Embedding Methods Specification

This document is the methodological artifact for Alice's embedding pipeline. Paper One's methods section cites this file directly. Its purpose is long-horizon reproducibility: an external researcher decades from now can pull the exact weights by SHA-256 and reproduce the exact vectors.

Current Embedding Model

Model: Qwen3-Embedding-0.6B Source: Qwen/Qwen3-Embedding-0.6B on Hugging Face Architecture: Qwen3ForCausalLM (causal LM fine-tuned for embeddings) Parameters: 0.6 billion Pooling: Last-token Native output dimension: 1024

Weights Identification

SHA-256 (model.safetensors): 0437e45c94563b09e13cb7a64478fc406947a93cb34a7e05870fc8dcd48e23fd

Hugging Face commit: 97b0c614be4d77ee51c0cef4e5f07c00f9eb65b3

Archival location on disk: ~/.cache/huggingface/hub/models--Qwen--Qwen3-Embedding-0.6B/blobs/0437e45c94563b09e13cb7a64478fc406947a93cb34a7e05870fc8dcd48e23fd

Inference Environment

Property Value
Serving layer Hugging Face Text Embeddings Inference (TEI)
TEI version 1.9.3
Build Source build with cargo install --path router -F candle (CPU-only, no Metal)
Binary location ~/.cargo/bin/text-embeddings-router
Backend candle (CPU)
Precision float32 (--dtype float32)
Platform darwin-arm64 (Apple Silicon)
Matryoshka dimension 512 (client-side truncation + L2 renormalization)
Deterministic Yes (verified: cosine 1.0, max element diff 0 across successive calls)

Startup command:

~/.cargo/bin/text-embeddings-router --model-id Qwen/Qwen3-Embedding-0.6B --dtype float32 --port 8090

Matryoshka Truncation

The model outputs 1024-dimensional vectors natively. Alice truncates to 512 dimensions via Matryoshka Representation Learning:

  1. Take the first 512 components of the 1024-dim vector
  2. L2-renormalize the truncated vector

This preserves the vector(512) schema and HNSW index. The 512-dimensional output is a proper prefix of the model's native output, optimized during Matryoshka training. No quality loss relative to a 512-native model.

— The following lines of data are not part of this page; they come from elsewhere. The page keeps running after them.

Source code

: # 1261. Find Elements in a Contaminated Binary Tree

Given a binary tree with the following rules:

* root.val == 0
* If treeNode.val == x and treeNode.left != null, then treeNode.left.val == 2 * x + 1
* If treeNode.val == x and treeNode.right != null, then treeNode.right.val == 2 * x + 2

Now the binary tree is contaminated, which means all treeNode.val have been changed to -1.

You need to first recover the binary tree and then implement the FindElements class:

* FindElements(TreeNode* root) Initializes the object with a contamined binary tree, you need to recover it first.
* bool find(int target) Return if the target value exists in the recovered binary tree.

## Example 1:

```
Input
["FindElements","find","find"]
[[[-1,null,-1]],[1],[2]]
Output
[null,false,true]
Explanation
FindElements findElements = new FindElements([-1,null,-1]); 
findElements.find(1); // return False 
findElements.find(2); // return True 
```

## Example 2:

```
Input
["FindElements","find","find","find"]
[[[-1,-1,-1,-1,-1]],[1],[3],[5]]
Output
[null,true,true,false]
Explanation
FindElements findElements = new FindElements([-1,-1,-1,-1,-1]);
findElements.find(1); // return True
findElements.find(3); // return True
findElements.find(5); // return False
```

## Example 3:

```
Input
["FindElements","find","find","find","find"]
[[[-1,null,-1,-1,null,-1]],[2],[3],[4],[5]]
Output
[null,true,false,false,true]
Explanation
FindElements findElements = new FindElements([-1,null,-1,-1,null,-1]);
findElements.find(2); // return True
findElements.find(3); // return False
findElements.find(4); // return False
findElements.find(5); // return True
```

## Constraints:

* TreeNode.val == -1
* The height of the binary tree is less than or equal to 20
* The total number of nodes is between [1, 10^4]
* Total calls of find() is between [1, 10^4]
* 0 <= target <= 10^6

Truncation is performed client-side in src/lib/libEmbeddings.ts.

Database Reference

Model version table: tb_embedding_model_versions Row: embedding_model_version_id = 1 Active from: 2026-04-23

Prior Model (Invalidated)

Model: voyage-3-lite (VoyageAI API) Status: All 10 embeddings soft-invalidated via invalidated_at timestamp on 2026-04-23. Rows preserved in tb_embeddings for audit trail. Reason for replacement: API-based model fails Alice's constitutional precondition of archivable weights and deterministic inference. No control over vendor model version lifecycle or deprecation.

Licensing

License: Apache 2.0

Known concern: GitHub issue QwenLM/Qwen3-Embedding#166 raises a question about MS MARCO training data licensing (non-commercial use clause) potentially affecting the Apache 2.0 release of the trained weights. This is acceptable for Paper One research use. Flagged for Phase Two commercial deployment review.

Bit-Reproducibility Verification

Verified 2026-04-23. Two successive calls to TEI with identical input text produced:

  • Cosine similarity: 1.0
  • Max element difference: 0
  • Vectors bit-identical at both 1024-dim (native) and 512-dim (Matryoshka)

The CPU-only candle backend with FP32 provides IEEE 754 deterministic inference for the same binary on the same hardware.